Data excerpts
[Start of Attachment]

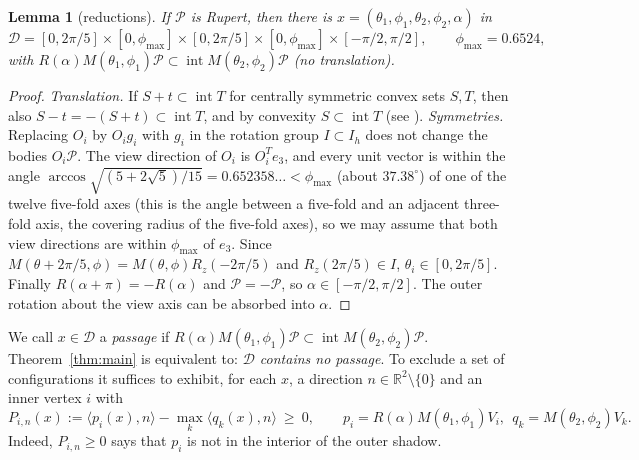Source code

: \documentclass[11pt]{amsart}
\newtheorem{lemma}[theorem]{Lemma}
\theoremstyle{definition}
\newcommand{\R}{\mathbb{R}}
\newcommand{\sq}{\sqrt5}
\newcommand{\ip}[2]{\langle #1,#2\rangle}
\newcommand{\RID}{\mathcal{P}}
\newcommand{\Ih}{I_h}
\begin{document}
\begin{lemma}[reductions]\label{lem:reduce}
If $\RID$ is Rupert, then there is $x=(\theta_1,\phi_1,\theta_2,\phi_2,\alpha)$ in
\[
\mathcal{D}=[0,2\pi/5]\times[0,\phi_{\max}]\times[0,2\pi/5]\times[0,\phi_{\max}]\times[-\pi/2,\pi/2],
\qquad \phi_{\max}=0.6524,
\]
with $R(\alpha)M(\theta_1,\phi_1)\RID\subset\operatorname{int} M(\theta_2,\phi_2)\RID$ (no translation).
\end{lemma}
\begin{proof}
\emph{Translation.} If $S+t\subset\operatorname{int}T$ for centrally symmetric convex sets $S,T$, then also
$S-t=-(S+t)\subset\operatorname{int}T$, and by convexity $S\subset\operatorname{int}T$ (see \cite{SY25}).
\emph{Symmetries.} Replacing $O_i$ by $O_i g_i$ with $g_i$ in the rotation group $I\subset\Ih$ does not change the
bodies $O_i\RID$. The view direction of $O_i$ is $O_i^{T}e_3$, and every unit vector is within the angle
$\arccos\sqrt{(5+2\sq)/15}=0.652358\ldots<\phi_{\max}$ (about $37.38^\circ$) of one of the twelve five-fold axes (this is the angle between a
five-fold and an adjacent three-fold axis, the covering radius of the five-fold axes), so we may assume that both view
directions are within $\phi_{\max}$ of $e_3$. Since $M(\theta+2\pi/5,\phi)=M(\theta,\phi)R_z(-2\pi/5)$ and
$R_z(2\pi/5)\in I$, $\theta_i\in[0,2\pi/5]$. Finally $R(\alpha+\pi)=-R(\alpha)$ and $\RID=-\RID$, so
$\alpha\in[-\pi/2,\pi/2]$. The outer rotation about the view axis can be absorbed into $\alpha$.
\end{proof}

We call $x\in\mathcal D$ a \emph{passage} if $R(\alpha)M(\theta_1,\phi_1)\RID\subset\operatorname{int}M(\theta_2,\phi_2)\RID$.
Theorem~\ref{thm:main} is equivalent to: \emph{$\mathcal{D}$ contains no passage}. To exclude a set of
configurations it suffices to exhibit, for each $x$, a direction $n\in\R^2\setminus\{0\}$ and an inner vertex $i$ with
\begin{equation}\label{eq:protrusion}
  P_{i,n}(x):=\ip{p_i(x)}{n}-\max_k\ip{q_k(x)}{n}\ \ge\ 0,\qquad p_i=R(\alpha)M(\theta_1,\phi_1)V_i,\ \ q_k=M(\theta_2,\phi_2)V_k .
\end{equation}
Indeed, $P_{i,n}\ge0$ says that $p_i$ is not in the interior of the outer shadow.
\end{document}
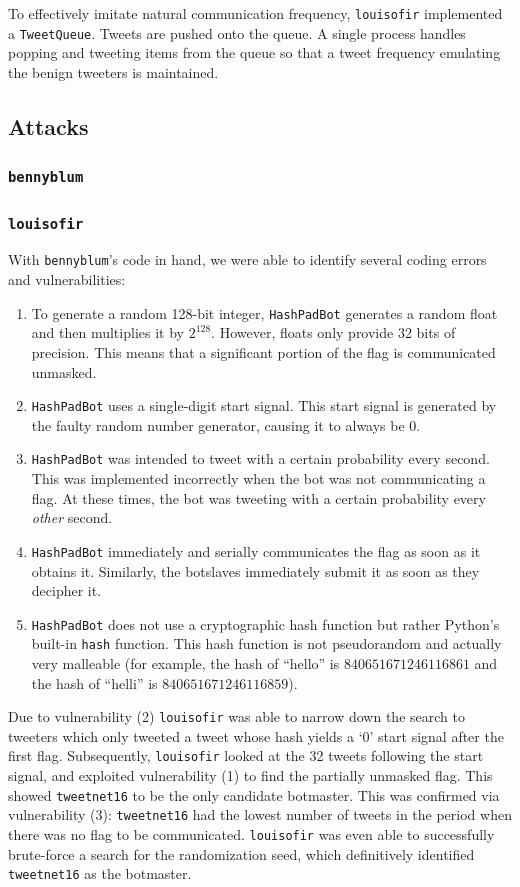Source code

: \documentclass[11pt, oneside]{article} %
\numberwithin{equation}{section} %
\numberwithin{figure}{section} %
\numberwithin{table}{section} %
\renewcommand{\c}[1]{\texttt{#1}}
\newcommand{\teambb}{\c{bennyblum}}
\newcommand{\teamol}{\c{louisofir}}
\begin{document}
			To effectively imitate natural communication frequency, \teamol{} implemented a \c{TweetQueue}. Tweets are pushed onto the queue. A single process handles popping and tweeting items from the queue so that a tweet frequency emulating the benign tweeters is maintained.
	\subsection{Attacks}
		\subsubsection{\teambb{}}

		\subsubsection{\teamol{}}
			With \teambb{}'s code in hand, we were able to identify several coding errors and vulnerabilities:  
			\begin{enumerate}
				\item To generate a random 128-bit integer, \c{HashPadBot} generates a random float and then multiplies it by $2^{128}$.  However, floats only provide 32 bits of precision.  This means that a significant portion of the flag is communicated unmasked.
				\item \c{HashPadBot} uses a single-digit start signal.  This start signal is generated by the faulty random number generator, causing it to always be $0$.
				\item \c{HashPadBot} was intended to tweet with a certain probability every second.  This was implemented incorrectly when the bot was not communicating a flag.  At these times, the bot was tweeting with a certain probability every \emph{other} second.
				\item \c{HashPadBot} immediately and serially communicates the flag as soon as it obtains it.  Similarly, the botslaves immediately submit it as soon as they decipher it.
				\item \c{HashPadBot} does not use a cryptographic hash function but rather Python's built-in \c{hash} function.  This hash function is not pseudorandom and actually very malleable (for example, the hash of ``hello'' is $840651671246116861$ and the hash of ``helli'' is $840651671246116859$).
			\end{enumerate}
			Due to vulnerability (2) \teamol{} was able to narrow down the search to tweeters which only tweeted a tweet whose hash yields a `0' start signal after the first flag.  Subsequently, \teamol{} looked at the 32 tweets following the start signal, and exploited vulnerability (1) to find the partially unmasked flag.  This showed \c{tweetnet16} to be the only candidate botmaster.  This was confirmed via vulnerability (3): \c{tweetnet16} had the lowest number of tweets in the period when there was no flag to be communicated.  \teamol{} was even able to successfully brute-force a search for the randomization seed, which definitively identified \c{tweetnet16} as the botmaster.
\end{document}
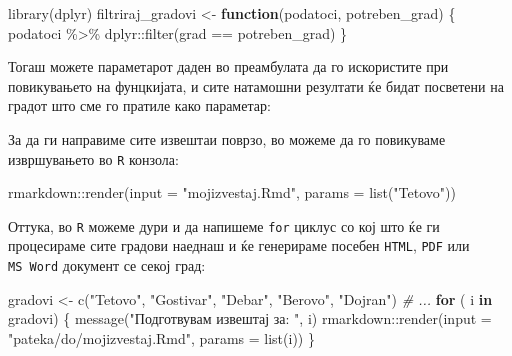 \documentclass[
]{book}
\newenvironment{Shaded}{\begin{snugshade}}{\end{snugshade}}
\newcommand{\AttributeTok}[1]{\textcolor[rgb]{0.77,0.63,0.00}{#1}}
\newcommand{\CommentTok}[1]{\textcolor[rgb]{0.56,0.35,0.01}{\textit{#1}}}
\newcommand{\ControlFlowTok}[1]{\textcolor[rgb]{0.13,0.29,0.53}{\textbf{#1}}}
\newcommand{\FunctionTok}[1]{\textcolor[rgb]{0.00,0.00,0.00}{#1}}
\newcommand{\NormalTok}[1]{#1}
\newcommand{\OtherTok}[1]{\textcolor[rgb]{0.56,0.35,0.01}{#1}}
\newcommand{\SpecialCharTok}[1]{\textcolor[rgb]{0.00,0.00,0.00}{#1}}
\newcommand{\StringTok}[1]{\textcolor[rgb]{0.31,0.60,0.02}{#1}}
\begin{document}
\begin{Shaded}
\begin{Highlighting}[]
\FunctionTok{library}\NormalTok{(dplyr)}
\NormalTok{filtriraj\_gradovi }\OtherTok{\textless{}{-}} \ControlFlowTok{function}\NormalTok{(podatoci, potreben\_grad) \{}
\NormalTok{  podatoci }\SpecialCharTok{\%\textgreater{}\%}\NormalTok{ dplyr}\SpecialCharTok{::}\FunctionTok{filter}\NormalTok{(grad }\SpecialCharTok{==}\NormalTok{ potreben\_grad)}
\NormalTok{\}}
\end{Highlighting}
\end{Shaded}

Тогаш можете параметарот даден во преамбулата да го искористите при повикувањето на фунцкијата, и сите натамошни резултати ќе бидат посветени на градот што сме го пратиле како параметар:

\begin{Shaded}
\end{Shaded}

За да ги направиме сите извештаи поврзо, во можеме да го повикуваме извршувањето во \texttt{R} конзола:

\begin{Shaded}
\begin{Highlighting}[]
\NormalTok{rmarkdown}\SpecialCharTok{::}\FunctionTok{render}\NormalTok{(}\AttributeTok{input =} \StringTok{"mojizvestaj.Rmd"}\NormalTok{, }\AttributeTok{params =} \FunctionTok{list}\NormalTok{(}\StringTok{"Tetovo"}\NormalTok{))}
\end{Highlighting}
\end{Shaded}

Оттука, во \texttt{R} можеме дури и да напишеме \texttt{for} циклус со кој што ќе ги процесираме сите градови наеднаш и ќе генерираме посебен \texttt{HTML}, \texttt{PDF} или \texttt{MS\ Word} документ се секој град:

\begin{Shaded}
\begin{Highlighting}[]
\NormalTok{gradovi }\OtherTok{\textless{}{-}} \FunctionTok{c}\NormalTok{(}\StringTok{"Tetovo"}\NormalTok{, }\StringTok{"Gostivar"}\NormalTok{, }\StringTok{"Debar"}\NormalTok{, }\StringTok{"Berovo"}\NormalTok{, }\StringTok{"Dojran"}\NormalTok{) }\CommentTok{\# ...}
\ControlFlowTok{for}\NormalTok{ ( i }\ControlFlowTok{in}\NormalTok{ gradovi) \{}
  \FunctionTok{message}\NormalTok{(}\StringTok{"Подготвувам извештај за: "}\NormalTok{, i)}
\NormalTok{  rmarkdown}\SpecialCharTok{::}\FunctionTok{render}\NormalTok{(}\AttributeTok{input =} \StringTok{"pateka/do/mojizvestaj.Rmd"}\NormalTok{, }\AttributeTok{params =} \FunctionTok{list}\NormalTok{(i))}
\NormalTok{\}}
\end{Highlighting}
\end{Shaded}
\end{document}
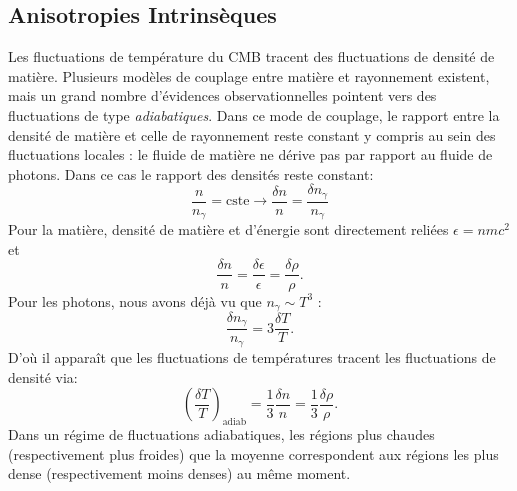 \subsection{Anisotropies Intrinsèques}
Les fluctuations de température du CMB tracent des fluctuations de densité de matière. Plusieurs modèles de couplage entre matière et rayonnement existent, mais un grand nombre d'évidences observationnelles pointent vers des fluctuations de type \textit{adiabatiques}. Dans ce mode de couplage, le rapport entre la densité de matière et celle de rayonnement reste constant y compris au sein des fluctuations locales : le fluide de matière ne dérive pas par rapport au fluide de photons. Dans ce cas le rapport des densités reste constant:
\begin{equation}
\frac{n}{n_\gamma}=\mathrm{cste}\rightarrow\frac{\delta n}{n}=\frac{\delta n_\gamma}{n_\gamma}
\end{equation}
Pour la matière, densité de matière et d'énergie sont directement reliées $\epsilon=n m c^2$  et
\begin{equation}
\frac{\delta n}{n}=\frac{\delta \epsilon}{\epsilon}=\frac{\delta \rho}{\rho}.
\end{equation}
Pour les photons, nous avons déjà vu que $n_\gamma \sim T^3$ :
\begin{equation}
\frac{\delta n_\gamma}{n_\gamma}=3 \frac{\delta T}{T}.
\end{equation}
D'où il apparaît que les fluctuations de températures tracent les fluctuations de densité via:
\begin{equation}
\left(\frac{\delta T}{T}\right)_\mathrm{adiab}=\frac{1}{3}\frac{\delta n}{n}=\frac{1}{3}\frac{\delta \rho}{\rho}.
\end{equation}
Dans un régime de fluctuations adiabatiques, les régions plus chaudes (respectivement plus froides) que la moyenne correspondent aux régions les plus dense (respectivement moins denses) au même moment.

[End of Attachment]

» THE PROBLEM
Copy task for the entries above: every line with the string "сите".

» SOLVED PROBLEM
Тогаш можете параметарот даден во преамбулата да го искористите при повикувањето на фунцкијата, и сите натамошни резултати ќе бидат посветени на градот што сме го пратиле како параметар:
За да ги направиме сите извештаи поврзо, во можеме да го повикуваме извршувањето во \texttt{R} конзола:
Оттука, во \texttt{R} можеме дури и да напишеме \texttt{for} циклус со кој што ќе ги процесираме сите градови наеднаш и ќе генерираме посебен \texttt{HTML}, \texttt{PDF} или \texttt{MS\ Word} документ се секој град:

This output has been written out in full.